Computing Technology and Storage:
Draw Example on Board to explain basics of computer processing and memory. And how records are accessed.
Technology:
Memory (cache, RAM, hard disk, slower offline (tape, CD, DVD))
Processor: single, multi, multiple computers
Caveat: Technology changes very fast. Much of this may be old or incorrect by the time you get a job! Important take away points are to understand when and why indexing is important, so you can make use of it if needed in the field.
Multi-processing, we won’t spend much time on because you don’t have control of this via most current DB applications. But it’s been very effectively used over the last several years, some examples are search engines.

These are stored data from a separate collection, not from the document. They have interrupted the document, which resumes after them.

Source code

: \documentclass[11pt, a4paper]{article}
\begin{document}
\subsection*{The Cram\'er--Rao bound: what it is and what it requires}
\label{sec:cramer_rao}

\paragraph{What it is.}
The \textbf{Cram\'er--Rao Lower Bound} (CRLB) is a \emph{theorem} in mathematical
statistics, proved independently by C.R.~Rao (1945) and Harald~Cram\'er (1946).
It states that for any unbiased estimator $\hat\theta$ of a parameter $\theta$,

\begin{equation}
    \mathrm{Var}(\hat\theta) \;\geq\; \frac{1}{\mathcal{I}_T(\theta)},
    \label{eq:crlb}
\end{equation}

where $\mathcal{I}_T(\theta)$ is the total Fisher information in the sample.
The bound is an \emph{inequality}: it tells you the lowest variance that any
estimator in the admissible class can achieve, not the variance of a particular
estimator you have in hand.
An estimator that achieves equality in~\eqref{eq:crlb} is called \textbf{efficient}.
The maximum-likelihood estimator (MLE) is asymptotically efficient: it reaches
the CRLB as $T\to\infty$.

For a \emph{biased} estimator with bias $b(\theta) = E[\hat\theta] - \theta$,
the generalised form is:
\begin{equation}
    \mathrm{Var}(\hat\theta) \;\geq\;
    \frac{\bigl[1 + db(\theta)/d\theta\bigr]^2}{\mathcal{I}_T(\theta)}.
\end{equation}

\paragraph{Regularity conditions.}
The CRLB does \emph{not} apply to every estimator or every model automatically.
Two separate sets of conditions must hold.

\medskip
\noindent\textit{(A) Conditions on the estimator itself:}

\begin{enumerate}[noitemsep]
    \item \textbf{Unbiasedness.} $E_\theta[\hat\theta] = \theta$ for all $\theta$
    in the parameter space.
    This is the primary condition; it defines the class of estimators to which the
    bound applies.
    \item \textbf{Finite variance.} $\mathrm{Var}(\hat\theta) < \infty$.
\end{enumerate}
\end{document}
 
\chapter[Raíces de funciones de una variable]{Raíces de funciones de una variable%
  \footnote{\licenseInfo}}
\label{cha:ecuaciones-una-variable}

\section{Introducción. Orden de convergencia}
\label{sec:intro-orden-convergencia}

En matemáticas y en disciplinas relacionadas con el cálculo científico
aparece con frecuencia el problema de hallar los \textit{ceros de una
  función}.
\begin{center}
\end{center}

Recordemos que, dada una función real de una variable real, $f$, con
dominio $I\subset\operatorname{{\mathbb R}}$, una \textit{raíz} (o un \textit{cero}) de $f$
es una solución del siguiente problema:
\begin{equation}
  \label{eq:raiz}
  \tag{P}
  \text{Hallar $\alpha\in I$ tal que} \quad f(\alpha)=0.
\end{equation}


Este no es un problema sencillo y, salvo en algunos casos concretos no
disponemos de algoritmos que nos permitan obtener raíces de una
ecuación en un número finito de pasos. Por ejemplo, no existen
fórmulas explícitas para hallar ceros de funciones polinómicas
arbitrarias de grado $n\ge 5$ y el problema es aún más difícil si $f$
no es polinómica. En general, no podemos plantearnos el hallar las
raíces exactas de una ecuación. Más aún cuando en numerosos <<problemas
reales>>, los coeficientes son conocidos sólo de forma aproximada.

In talking about storage and indexing, we are talking about the internal level of the db architecture. In general terms, this has to do with how we are going to store the records, and how we are going to get access to them so that we can work with them. These are things that can be manipulated to enable us to get the best performance possible out of the db, although you’ll use these primarily with production databases such as MicroSoft SQL Server, MySQL, or Oracle.
Motivation
<CLASS INTERACTION>
handout 6 pages of paper print out from database (I used date from linearization
spie94 exp1 *.2 files). Divide into groups and race to see who can answer the following queries the fastest. See the db_records* files in INLS 256 directory (or now moved to INLS 157 resources directory). The readme file contains all the information needed to do the exercise and what questions to ask.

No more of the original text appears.